Tous les chemins mènent à la Gare Centrale

En 2003, à la soirée des Masques (équivalent québécois des Molières), Agnès Limbos recevait le prix de la meilleure production étrangère pour Dégage petit !, ex æquo avec 4.48 psychose de Sarah Kane joué par Isabelle Huppert. C’est peu dire que ce théâtre d’objets, même s’il est accessible aux enfants dès 7 ans, n’est pas à ranger dans la catégorie des divertissements enfantins et gentillets, mais dans celle des bijoux tous publics. Il était logique que le Théâtre national ouvre son cycle « famille » avec cette perle. Dans ce même cycle, destiné à rassembler plusieurs générations sur un même spectacle, le National programme Kiss and Cry de Michèle Anne De Mey et Jaco Van Dormael, et Cendrillon de Joël Pommerat. Autant dire que Dégage petit ! joue dans la cour des grands.

C’est l’un des spectacles phares du répertoire d’Agnès Limbos, reine belge du théâtre d’objets, un art qu’elle façonne depuis presque trente ans. Elle qui a fréquenté les mêmes bancs d’école que Yolande Moreau, a tâté de tous les terrains, mais avec un même outil dans sa besace : l’autodérision.
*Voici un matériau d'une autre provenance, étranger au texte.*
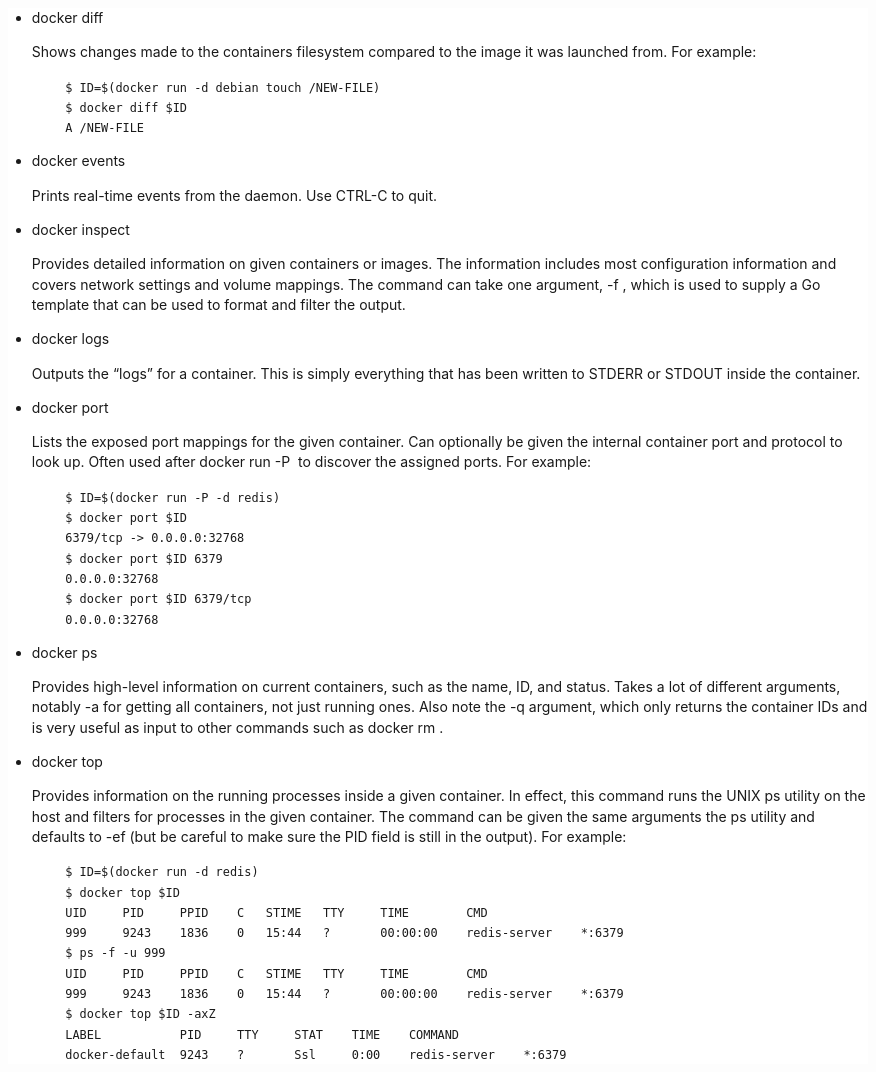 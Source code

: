 * docker diff

    Shows changes made to the containers filesystem compared to the image it was launched from. For example:

```
        $ ID=$(docker run -d debian touch /NEW-FILE)
        $ docker diff $ID
        A /NEW-FILE
```

* docker events

    Prints real-time events from the daemon. Use CTRL-C to quit.

* docker inspect

    Provides detailed information on given containers or images. The information includes most configuration information and covers network settings and volume mappings. The command can take one argument, -f , which is used to supply a Go template that can be used to format and filter the output.

* docker logs

    Outputs the “logs” for a container. This is simply everything that has been written to STDERR or STDOUT inside the container.

* docker port

    Lists the exposed port mappings for the given container. Can optionally be given the internal container port and protocol to look up. Often used after docker run -P <image> to discover the assigned ports.
    For example:

```
        $ ID=$(docker run -P -d redis)
        $ docker port $ID
        6379/tcp -> 0.0.0.0:32768
        $ docker port $ID 6379
        0.0.0.0:32768
        $ docker port $ID 6379/tcp
        0.0.0.0:32768
```

* docker ps

    Provides high-level information on current containers, such as the name, ID, and status. Takes a lot of different arguments, notably -a for getting all containers, not just running ones. Also note the -q argument, which only returns the container IDs and is very useful as input to other commands such as docker rm .

* docker top

    Provides information on the running processes inside a given container. In effect, this command runs the UNIX ps utility on the host and filters for processes in the given container. The command can be given the same arguments the ps utility and defaults to -ef (but be careful to make sure the PID field is still in the output).
    For example:

```
        $ ID=$(docker run -d redis)
        $ docker top $ID
        UID     PID     PPID    C   STIME   TTY     TIME        CMD
        999     9243    1836    0   15:44   ?       00:00:00    redis-server    *:6379
        $ ps -f -u 999
        UID     PID     PPID    C   STIME   TTY     TIME        CMD
        999     9243    1836    0   15:44   ?       00:00:00    redis-server    *:6379
        $ docker top $ID -axZ
        LABEL           PID     TTY     STAT    TIME    COMMAND
        docker-default  9243    ?       Ssl     0:00    redis-server    *:6379
```
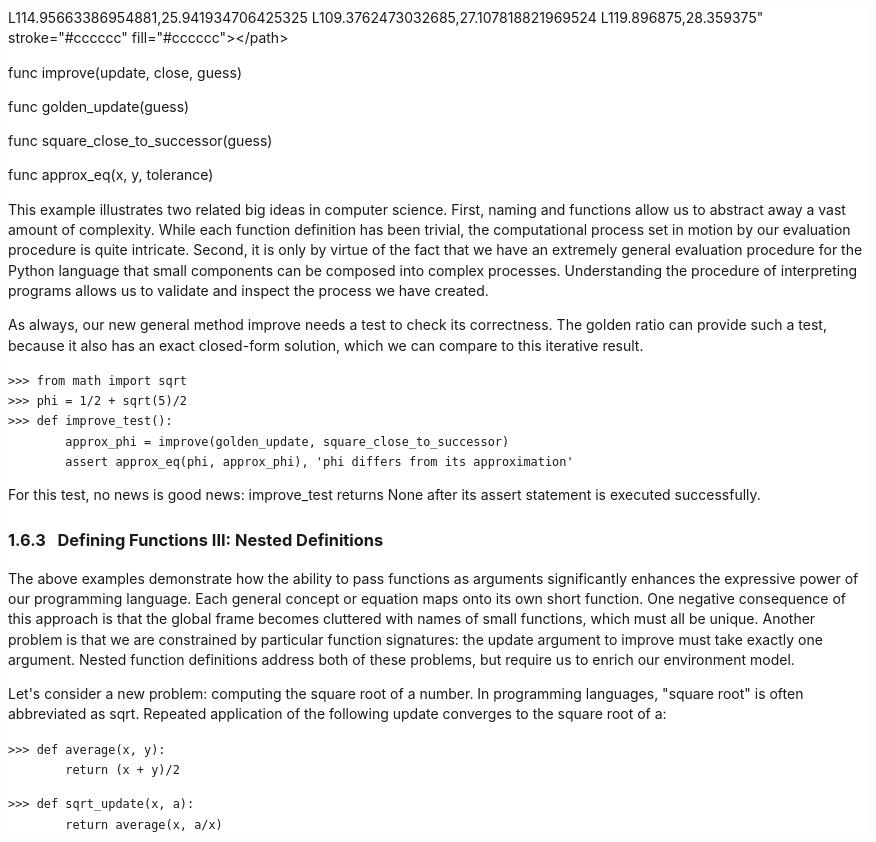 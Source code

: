 L114.95663386954881,25.941934706425325 L109.3762473032685,27.107818821969524 L119.896875,28.359375" stroke="#cccccc" fill="#cccccc"&gt;&lt;/path&gt;</svg></td></tr></tbody></table></div></td><td id="heap_td"><div id="heap"><div id="toplevel_heap_object_1"><p>func improve(update,&nbsp;close,&nbsp;guess)</p></div><div id="toplevel_heap_object_2"><p>func golden_update(guess)</p></div><div id="toplevel_heap_object_3"><p>func square_close_to_successor(guess)</p></div><div id="toplevel_heap_object_4"><p>func approx_eq(x,&nbsp;y,&nbsp;tolerance)</p></div></div></td></tr></tbody></table></div></td></tr></tbody></table>

This example illustrates two related big ideas in computer science. First, naming and functions allow us to abstract away a vast amount of complexity. While each function definition has been trivial, the computational process set in motion by our evaluation procedure is quite intricate. Second, it is only by virtue of the fact that we have an extremely general evaluation procedure for the Python language that small components can be composed into complex processes. Understanding the procedure of interpreting programs allows us to validate and inspect the process we have created.

As always, our new general method improve needs a test to check its correctness. The golden ratio can provide such a test, because it also has an exact closed-form solution, which we can compare to this iterative result.

```
>>> from math import sqrt
>>> phi = 1/2 + sqrt(5)/2
>>> def improve_test():
        approx_phi = improve(golden_update, square_close_to_successor)
        assert approx_eq(phi, approx_phi), 'phi differs from its approximation'

```

For this test, no news is good news: improve\_test returns None after its assert statement is executed successfully.

### 1.6.3   Defining Functions III: Nested Definitions

The above examples demonstrate how the ability to pass functions as arguments significantly enhances the expressive power of our programming language. Each general concept or equation maps onto its own short function. One negative consequence of this approach is that the global frame becomes cluttered with names of small functions, which must all be unique. Another problem is that we are constrained by particular function signatures: the update argument to improve must take exactly one argument. Nested function definitions address both of these problems, but require us to enrich our environment model.

Let's consider a new problem: computing the square root of a number. In programming languages, "square root" is often abbreviated as sqrt. Repeated application of the following update converges to the square root of a:

```
>>> def average(x, y):
        return (x + y)/2

```

```
>>> def sqrt_update(x, a):
        return average(x, a/x)

```

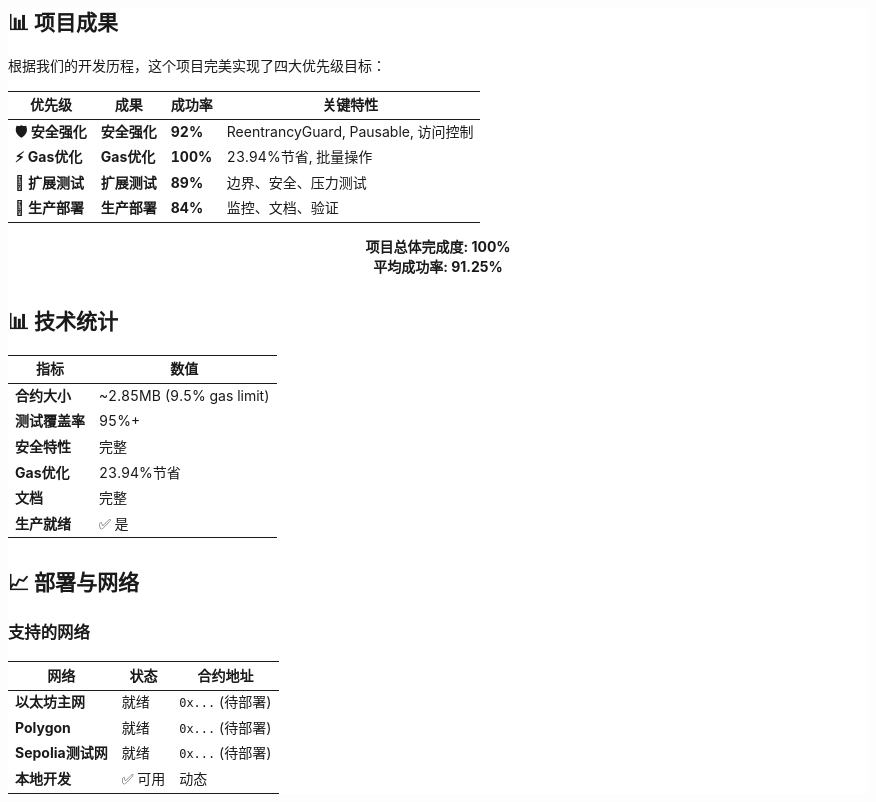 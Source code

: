 ## 📊 项目成果

根据我们的开发历程，这个项目完美实现了四大优先级目标：

<div align="center">

| 优先级 | 成果 | 成功率 | 关键特性 |
|--------|------|--------|----------|
| **🛡️ 安全强化** | **安全强化** | **92%** | ReentrancyGuard, Pausable, 访问控制 |
| **⚡ Gas优化** | **Gas优化** | **100%** | 23.94%节省, 批量操作 |
| **🧪 扩展测试** | **扩展测试** | **89%** | 边界、安全、压力测试 |
| **🚀 生产部署** | **生产部署** | **84%** | 监控、文档、验证 |

**项目总体完成度: 100%**  
**平均成功率: 91.25%**

</div>

## 📊 技术统计

<div align="center">

| 指标 | 数值 |
|------|------|
| **合约大小** | ~2.85MB (9.5% gas limit) |
| **测试覆盖率** | 95%+ |
| **安全特性** | 完整 |
| **Gas优化** | 23.94%节省 |
| **文档** | 完整 |
| **生产就绪** | ✅ 是 |

</div>

## 📈 部署与网络

### 支持的网络

| 网络 | 状态 | 合约地址 |
|------|------|----------|
| **以太坊主网** | 就绪 | `0x...` (待部署) |
| **Polygon** | 就绪 | `0x...` (待部署) |
| **Sepolia测试网** | 就绪 | `0x...` (待部署) |
| **本地开发** | ✅ 可用 | 动态 |
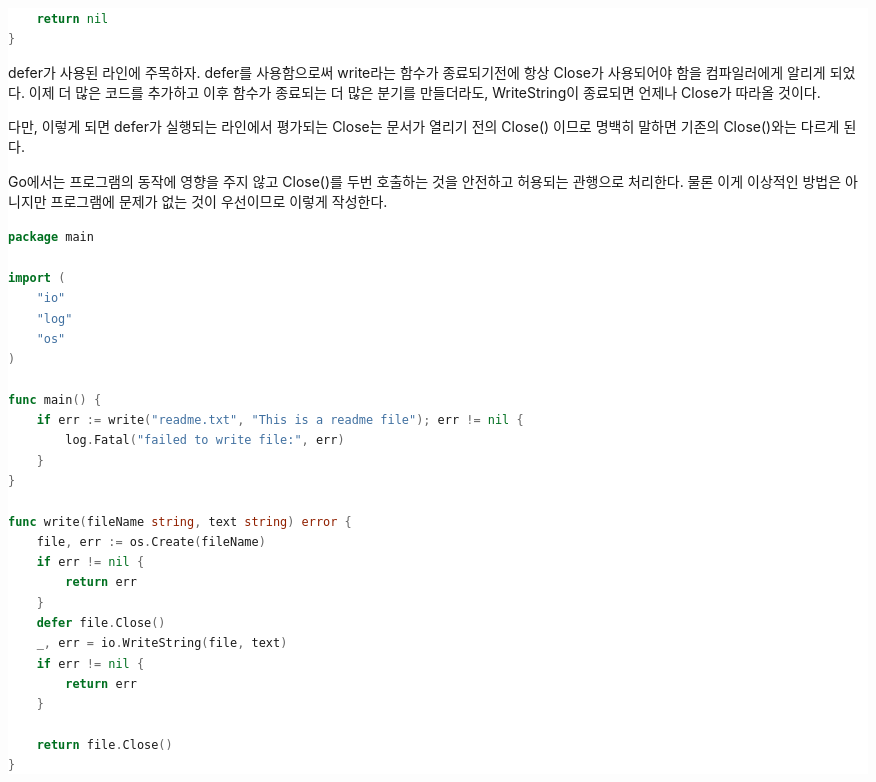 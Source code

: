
 ```go
    return nil
}
```

defer가 사용된 라인에 주목하자. defer를 사용함으로써 write라는 함수가 종료되기전에 항상 Close가 사용되어야 함을 컴파일러에게 알리게 되었다. 이제 더 많은 코드를 추가하고 이후 함수가 종료되는 더 많은 분기를 만들더라도, WriteString이 종료되면 언제나 Close가 따라올 것이다.

다만, 이렇게 되면 defer가 실행되는 라인에서 평가되는 Close는 문서가 열리기 전의 Close() 이므로 명백히 말하면 기존의 Close()와는 다르게 된다.

Go에서는 프로그램의 동작에 영향을 주지 않고 Close()를 두번 호출하는 것을 안전하고 허용되는 관행으로 처리한다. 물론 이게 이상적인 방법은 아니지만 프로그램에 문제가 없는 것이 우선이므로 이렇게 작성한다.
```go
package main

import (
    "io"
    "log"
    "os"
)

func main() {
    if err := write("readme.txt", "This is a readme file"); err != nil {
        log.Fatal("failed to write file:", err)
    }
}

func write(fileName string, text string) error {
    file, err := os.Create(fileName)
    if err != nil {
        return err
    }
    defer file.Close()
    _, err = io.WriteString(file, text)
    if err != nil {
        return err
    }

    return file.Close()
}
``` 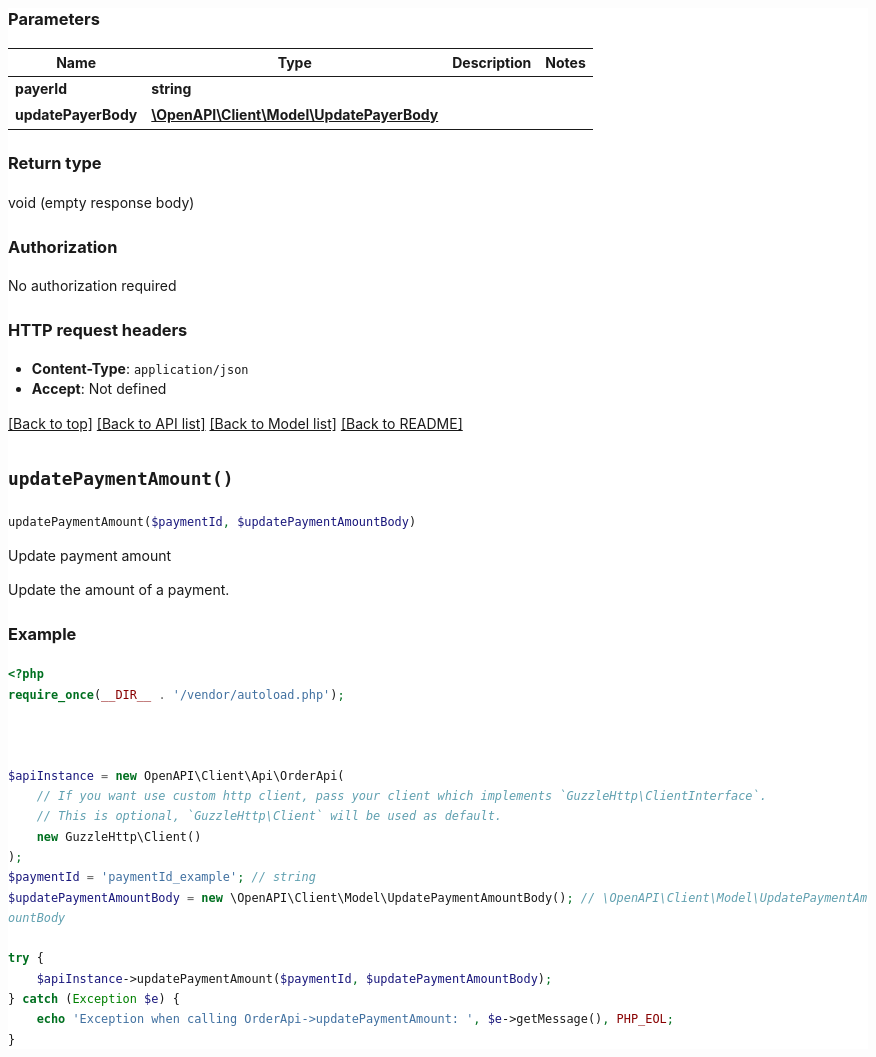 ### Parameters

| Name | Type | Description  | Notes |
| ------------- | ------------- | ------------- | ------------- |
| **payerId** | **string**|  | |
| **updatePayerBody** | [**\OpenAPI\Client\Model\UpdatePayerBody**](../Model/UpdatePayerBody.md)|  | |

### Return type

void (empty response body)

### Authorization

No authorization required

### HTTP request headers

- **Content-Type**: `application/json`
- **Accept**: Not defined

[[Back to top]](#) [[Back to API list]](../../README.md#endpoints)
[[Back to Model list]](../../README.md#models)
[[Back to README]](../../README.md)

## `updatePaymentAmount()`

```php
updatePaymentAmount($paymentId, $updatePaymentAmountBody)
```

Update payment amount

Update the amount of a payment.

### Example

```php
<?php
require_once(__DIR__ . '/vendor/autoload.php');



$apiInstance = new OpenAPI\Client\Api\OrderApi(
    // If you want use custom http client, pass your client which implements `GuzzleHttp\ClientInterface`.
    // This is optional, `GuzzleHttp\Client` will be used as default.
    new GuzzleHttp\Client()
);
$paymentId = 'paymentId_example'; // string
$updatePaymentAmountBody = new \OpenAPI\Client\Model\UpdatePaymentAmountBody(); // \OpenAPI\Client\Model\UpdatePaymentAmountBody

try {
    $apiInstance->updatePaymentAmount($paymentId, $updatePaymentAmountBody);
} catch (Exception $e) {
    echo 'Exception when calling OrderApi->updatePaymentAmount: ', $e->getMessage(), PHP_EOL;
}
```
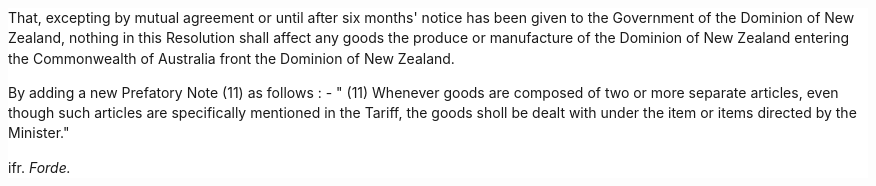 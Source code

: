 <para pgwide="yes">That, excepting by mutual agreement or until after six months' notice has been given to the Government of the Dominion of New Zealand, nothing in this Resolution shall affect any goods the produce or manufacture of the Dominion of New Zealand entering the Commonwealth of Australia front the Dominion of New Zealand. 

By adding a new Prefatory Note (11) as follows : - " (11) Whenever goods are composed of two or more separate articles, even though such articles are specifically mentioned in the Tariff, the goods sholl be dealt with under the item or items directed by the Minister." 


<graphic href="125331193006191_20_3.jpg"></graphic>



<graphic href="125331193006191_21_4.jpg"></graphic>


ifr.  *Forde.* 


<graphic href="125331193006191_22_5.jpg"></graphic>



<graphic href="125331193006191_23_6.jpg"></graphic>



<graphic href="125331193006191_24_7.jpg"></graphic>



<graphic href="125331193006191_25_8.jpg"></graphic>



<graphic href="125331193006191_26_9.jpg"></graphic>



<graphic href="125331193006191_27_10.jpg"></graphic>



<graphic href="125331193006191_28_11.jpg"></graphic>



<graphic href="125331193006191_29_12.jpg"></graphic>



<graphic href="125331193006191_30_0.jpg"></graphic>



<graphic href="125331193006191_31_14.jpg"></graphic>



<graphic href="125331193006191_32_15.jpg"></graphic>



<graphic href="125331193006191_33_16.jpg"></graphic>



<graphic href="125331193006191_34_17.jpg"></graphic>



<graphic href="125331193006191_35_18.jpg"></graphic>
Elle a d’abord parcouru le monde, étudié le mouvement à Paris chez Jacques Lecoq, créé des spectacles de clown au Mexique, le tout entre quelques escales en Belgique chez Toone ou avec le Théâtre du Miroir (futurs Baladins). Elle a vu le monde, grandeur nature, pour petit à petit en venir à l’animer en miniature, sur une table. Comme dans Dégage petit ! Sur fond de rideau rouge et de drame familial (l’histoire est en somme celle du vilain petit canard), sa présence clownesque et ses doigts de fée transforment un abat-jour en jupon, un rouleau en chemin, un bocal en lac de montagne.

Depuis toujours, sa compagnie La Gare Centrale accumule les spectacles insolites. Le dernier – Conversations avec un jeune homme, découvert aux récentes Rencontres de Huy – ne déroge pas à la règle : baroque, délicieusement bizarre.

Des objets

et des hommes

Son atelier à Rhode-Saint-Genèse témoigne de sa vie à collectionner les objets pour leur redonner une nouvelle vie scénique. Dans son grenier, rien n’est trop kitsch ni trop saugrenu pour trouver sa place sur les étagères. On y croise des maisons de poupées, une collection de vierges et de crucifix, des plumes, et beaucoup de jouets. Sur le mur d’en face, le registre est plus nature : des pieds de vignes, du lierre séché, des animaux empaillés.

Toujours accrochée à l’objet, Agnès s’éloigne, depuis quelque temps, de sa sacro-sainte table pour décloisonner son art. Elle travaille notamment avec Nicole Mossoux, introduisant la danse dans ses créations. Et surtout, elle transmet inlassablement sa passion. Elle qui a accueilli de jeunes artistes dans ses « squattages poétiques » peut s’enorgueillir d’avoir formé une relève passionnante. Aujourd’hui, sa soif de ponts vers d’autres artistes est mise à l’honneur au Théâtre de la Vie à travers le cycle Multivers. Pendant trois jours, l’artiste a eu carte blanche pour proposer petites formes, spectacles, conférences et ateliers. On y croisera notamment le Théâtre de Cuisine, maître du théâtre d’objets côté français. On flânera entre un entresort érotico-culinaire où le héros n’est pas spécialement charmant, et une histoire d’amour (légèrement cruelle) qui dure le temps d’un slow. Entre autres savoureuses divagations.